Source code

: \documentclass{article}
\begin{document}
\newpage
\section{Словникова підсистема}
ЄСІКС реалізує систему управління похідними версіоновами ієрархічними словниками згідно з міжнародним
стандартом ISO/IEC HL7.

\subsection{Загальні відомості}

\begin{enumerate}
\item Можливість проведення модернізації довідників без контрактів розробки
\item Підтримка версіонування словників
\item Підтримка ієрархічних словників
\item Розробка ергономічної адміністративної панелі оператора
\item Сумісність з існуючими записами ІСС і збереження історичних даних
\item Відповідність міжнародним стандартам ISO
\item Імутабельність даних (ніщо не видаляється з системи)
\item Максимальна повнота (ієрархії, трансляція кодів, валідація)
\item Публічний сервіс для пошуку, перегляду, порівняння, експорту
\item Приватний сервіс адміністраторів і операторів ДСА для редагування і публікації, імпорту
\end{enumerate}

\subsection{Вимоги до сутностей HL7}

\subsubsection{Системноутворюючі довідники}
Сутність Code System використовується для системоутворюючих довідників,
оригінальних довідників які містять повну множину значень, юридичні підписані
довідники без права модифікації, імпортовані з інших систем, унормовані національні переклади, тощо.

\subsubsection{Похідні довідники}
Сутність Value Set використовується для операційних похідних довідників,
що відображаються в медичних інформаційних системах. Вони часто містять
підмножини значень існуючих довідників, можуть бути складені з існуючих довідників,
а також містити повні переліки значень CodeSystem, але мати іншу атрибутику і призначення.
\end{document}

+ + +

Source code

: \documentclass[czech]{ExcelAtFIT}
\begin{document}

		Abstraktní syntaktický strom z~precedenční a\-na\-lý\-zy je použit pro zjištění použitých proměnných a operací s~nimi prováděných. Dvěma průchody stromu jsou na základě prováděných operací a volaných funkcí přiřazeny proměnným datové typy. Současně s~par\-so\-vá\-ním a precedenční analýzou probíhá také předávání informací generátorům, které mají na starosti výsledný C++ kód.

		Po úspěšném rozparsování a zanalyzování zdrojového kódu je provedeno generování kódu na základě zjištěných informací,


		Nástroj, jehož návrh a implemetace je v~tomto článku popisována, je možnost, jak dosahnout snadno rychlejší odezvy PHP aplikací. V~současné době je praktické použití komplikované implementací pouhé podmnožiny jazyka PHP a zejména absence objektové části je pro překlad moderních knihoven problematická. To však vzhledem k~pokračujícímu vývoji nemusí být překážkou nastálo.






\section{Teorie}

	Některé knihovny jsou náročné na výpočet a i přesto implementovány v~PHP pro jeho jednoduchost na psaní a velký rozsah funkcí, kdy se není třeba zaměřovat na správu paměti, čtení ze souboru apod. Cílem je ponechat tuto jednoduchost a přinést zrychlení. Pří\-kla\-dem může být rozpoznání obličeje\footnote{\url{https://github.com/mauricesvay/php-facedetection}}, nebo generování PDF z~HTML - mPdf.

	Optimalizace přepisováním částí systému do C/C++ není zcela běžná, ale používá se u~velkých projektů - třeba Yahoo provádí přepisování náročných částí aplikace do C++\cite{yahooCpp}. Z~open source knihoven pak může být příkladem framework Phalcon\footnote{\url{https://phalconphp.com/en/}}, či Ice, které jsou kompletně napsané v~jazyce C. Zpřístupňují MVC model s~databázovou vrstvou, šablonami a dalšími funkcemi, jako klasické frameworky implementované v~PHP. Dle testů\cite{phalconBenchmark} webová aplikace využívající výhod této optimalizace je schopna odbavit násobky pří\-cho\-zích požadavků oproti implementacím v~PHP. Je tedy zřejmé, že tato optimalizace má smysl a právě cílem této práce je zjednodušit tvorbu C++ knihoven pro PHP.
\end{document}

+ + +

What you have to do —
Your answer should be the lines of the listing above between the line holding "Abstraktní syntaktický strom" and the line holding "Některé knihovny jsou", inclusive, restated word for word and alone.

Response area —
		Abstraktní syntaktický strom z~precedenční a\-na\-lý\-zy je použit pro zjištění použitých proměnných a operací s~nimi prováděných. Dvěma průchody stromu jsou na základě prováděných operací a volaných funkcí přiřazeny proměnným datové typy. Současně s~par\-so\-vá\-ním a precedenční analýzou probíhá také předávání informací generátorům, které mají na starosti výsledný C++ kód.

		Po úspěšném rozparsování a zanalyzování zdrojového kódu je provedeno generování kódu na základě zjištěných informací,


		Nástroj, jehož návrh a implemetace je v~tomto článku popisována, je možnost, jak dosahnout snadno rychlejší odezvy PHP aplikací. V~současné době je praktické použití komplikované implementací pouhé podmnožiny jazyka PHP a zejména absence objektové části je pro překlad moderních knihoven problematická. To však vzhledem k~pokračujícímu vývoji nemusí být překážkou nastálo.






\section{Teorie}

	Některé knihovny jsou náročné na výpočet a i přesto implementovány v~PHP pro jeho jednoduchost na psaní a velký rozsah funkcí, kdy se není třeba zaměřovat na správu paměti, čtení ze souboru apod. Cílem je ponechat tuto jednoduchost a přinést zrychlení. Pří\-kla\-dem může být rozpoznání obličeje\footnote{\url{https://github.com/mauricesvay/php-facedetection}}, nebo generování PDF z~HTML - mPdf.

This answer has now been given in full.